Commerce Media is a Layer (Not a Channel) — Conor McKenna, Luma Partners

Conor McKenna of Luma Partners on commerce media as a layer, retail media’s hype cycle, and what it takes to reach true performance.
Tom Limongello & Scott Messer

Commerce media has become the connective tissue of modern advertising — but retail media is still early in the journey from “new revenue line” to “true performance system.”

In this episode of The Middlemen Podcast, Scott Messer and Tom Limongello sit down with Conor McKenna (Partner, Luma Partners) for a banker’s-eye view of what’s actually happening beneath the retail media hype cycle — and what needs to change for the category to mature.

One of Conor’s most useful frames is the distinction between retail media as a channel and commerce media as a layer. Retail media introduces new surfaces for advertising, but commerce media is the broader layer that sits across channels — shaping how brands plan, measure, and optimize toward outcomes. If that sounds familiar, it’s because we’ve seen this movie before: mobile wasn’t just another channel, it became a layer across everything.

Conor argues that retail media is now settling into a trough of disillusionment — not because the opportunity is gone, but because the market is confronting the operational realities. Many retailers built teams and processes as if advertising would be transformational overnight, but for most, the path is more pragmatic: incremental profits, tighter execution, and an operating model that can scale. The work ahead is less about launching yet another network and more about building the foundations: standardization, aggregation, and real operational efficiency.

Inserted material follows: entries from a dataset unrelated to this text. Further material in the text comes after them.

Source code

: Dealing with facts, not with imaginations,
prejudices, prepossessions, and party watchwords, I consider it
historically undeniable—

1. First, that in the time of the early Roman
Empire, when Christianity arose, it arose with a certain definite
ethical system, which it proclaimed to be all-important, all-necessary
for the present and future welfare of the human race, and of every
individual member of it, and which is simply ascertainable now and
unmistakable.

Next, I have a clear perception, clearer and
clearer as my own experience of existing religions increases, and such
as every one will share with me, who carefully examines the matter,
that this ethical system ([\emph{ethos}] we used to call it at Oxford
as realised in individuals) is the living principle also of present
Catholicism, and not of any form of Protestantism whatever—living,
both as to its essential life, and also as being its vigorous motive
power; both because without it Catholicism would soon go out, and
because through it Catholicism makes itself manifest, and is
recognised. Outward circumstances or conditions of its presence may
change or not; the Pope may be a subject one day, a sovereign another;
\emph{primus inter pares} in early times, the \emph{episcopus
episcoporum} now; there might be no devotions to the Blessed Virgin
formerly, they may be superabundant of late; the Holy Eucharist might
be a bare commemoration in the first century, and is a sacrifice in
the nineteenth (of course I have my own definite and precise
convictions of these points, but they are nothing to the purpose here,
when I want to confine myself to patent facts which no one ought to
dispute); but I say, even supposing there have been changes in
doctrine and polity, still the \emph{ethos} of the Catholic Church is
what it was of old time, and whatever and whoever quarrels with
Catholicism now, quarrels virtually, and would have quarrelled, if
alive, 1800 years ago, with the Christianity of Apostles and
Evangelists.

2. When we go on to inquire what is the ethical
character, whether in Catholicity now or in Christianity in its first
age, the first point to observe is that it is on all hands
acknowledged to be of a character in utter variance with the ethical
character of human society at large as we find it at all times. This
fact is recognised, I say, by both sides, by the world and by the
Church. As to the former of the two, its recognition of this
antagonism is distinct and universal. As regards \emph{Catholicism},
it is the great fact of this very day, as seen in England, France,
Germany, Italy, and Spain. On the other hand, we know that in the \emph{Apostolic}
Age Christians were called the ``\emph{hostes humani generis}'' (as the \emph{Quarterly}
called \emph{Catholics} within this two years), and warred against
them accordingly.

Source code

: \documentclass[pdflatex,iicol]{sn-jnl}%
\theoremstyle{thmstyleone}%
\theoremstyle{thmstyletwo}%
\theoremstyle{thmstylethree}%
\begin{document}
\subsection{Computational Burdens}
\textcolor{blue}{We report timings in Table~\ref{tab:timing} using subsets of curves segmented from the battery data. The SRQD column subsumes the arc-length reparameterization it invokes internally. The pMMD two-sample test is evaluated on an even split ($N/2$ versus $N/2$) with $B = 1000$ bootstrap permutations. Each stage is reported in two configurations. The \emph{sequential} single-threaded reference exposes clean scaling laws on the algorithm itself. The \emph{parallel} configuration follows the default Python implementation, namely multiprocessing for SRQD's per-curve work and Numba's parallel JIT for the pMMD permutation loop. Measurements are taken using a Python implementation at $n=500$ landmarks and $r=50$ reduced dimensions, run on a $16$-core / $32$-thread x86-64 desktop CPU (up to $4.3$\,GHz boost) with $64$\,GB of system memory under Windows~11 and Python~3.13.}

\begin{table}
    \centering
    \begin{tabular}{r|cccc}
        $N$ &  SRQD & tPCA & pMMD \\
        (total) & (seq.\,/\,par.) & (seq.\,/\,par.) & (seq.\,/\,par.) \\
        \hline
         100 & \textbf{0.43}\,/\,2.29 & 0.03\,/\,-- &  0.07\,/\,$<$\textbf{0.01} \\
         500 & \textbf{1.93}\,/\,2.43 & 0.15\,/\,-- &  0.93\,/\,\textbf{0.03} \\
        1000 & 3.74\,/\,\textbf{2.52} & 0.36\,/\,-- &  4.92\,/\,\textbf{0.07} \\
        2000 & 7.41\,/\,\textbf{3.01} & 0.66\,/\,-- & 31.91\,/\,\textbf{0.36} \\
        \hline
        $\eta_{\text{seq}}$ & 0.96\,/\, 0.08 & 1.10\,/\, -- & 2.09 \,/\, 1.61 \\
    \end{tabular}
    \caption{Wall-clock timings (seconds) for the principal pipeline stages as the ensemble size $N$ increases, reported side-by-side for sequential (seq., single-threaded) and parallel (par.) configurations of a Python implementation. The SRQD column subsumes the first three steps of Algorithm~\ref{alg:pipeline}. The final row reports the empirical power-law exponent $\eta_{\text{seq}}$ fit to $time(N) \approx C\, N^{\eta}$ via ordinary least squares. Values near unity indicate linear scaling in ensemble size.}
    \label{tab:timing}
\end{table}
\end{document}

A key theme is the gap between sales-led media and performance media. Search inventory can’t behave like traditional ad sales. The systems that win long-term look more like Google, Amazon, and Meta: self-serve workflows, always-on optimization loops, and feedback-driven decisioning that continuously reallocates toward what works. Retail media still has meaningful distance to travel to get there — and that distance is where many of the most important product, platform, and services opportunities live.

The conversation also touches on why measurement is getting harder in a privacy-first world. As deterministic signals become scarcer, Conor points to a growing shift toward probabilistic approaches, with AI acting as the bridge — enabling smarter prediction and optimization, but only when it’s fed strong “seeds.” In commerce media, those seeds are increasingly transactional: the clearest, rarest signal that ties advertising exposure to business outcomes.

For prospective clients evaluating commerce and retail media strategies in 2026 and beyond, this episode is a grounded reminder that the next phase isn’t about more noise — it’s about better systems. The winners will be the teams that can unify data, simplify workflows, and build an optimization engine that makes outcomes predictable and repeatable.